Sam! I think I've enjoyed your content before!

I might be the earliest cuber on these boards I think it was something like around scourge or Mirrodin but it could have easily been closer to dark steel when I first opened up a pack with deranged hermit and basalt monolith in it. I understand it's history in Ontario goes back way farther than that but I can put you in contact with the guy who introduced me to the format. He's a you tuber too and can probably elaborate on it's history vs the mtgontario boards more than I ever could.

Later me and my friends (including riptide contributed Chris Taylor) made our own monstrosity but we all seemed to have come back to cubing later in our young adulthood because magic is great when it costs next to nothing and you only play with people you find agreeable.
 
I'm actually starting up my first Cube right now, played in a handful of them over the last year since I began playing Magic again. Now that I think about it, this is my first post on this site since registering like two weeks ago. Love the discussions guys, I've gotten a ton of ideas I want to implement in my cube.

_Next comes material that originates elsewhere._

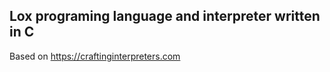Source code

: Lox programing language and interpreter written in C
---

Based on https://craftinginterpreters.com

I started up by finding Jason's Cube articles on CFB and through listening to Maro's Drive to Work podcast. The process of designing your limited environment was very appealing to me and I got right to work. I began by scouring the web for resources and reading over lists for cube staples, common archetypes and whatnot before stumbling upon Jason's Lifegain article on CFB. The idea of breaking singleton was something that I had not experienced in an actual Cube Draft nor considered in the first place but I quickly saw the benefits of doing so. Really opened my eyes to supporting possible archetypes that would not be viable if I were to stick to a strictly singleton format.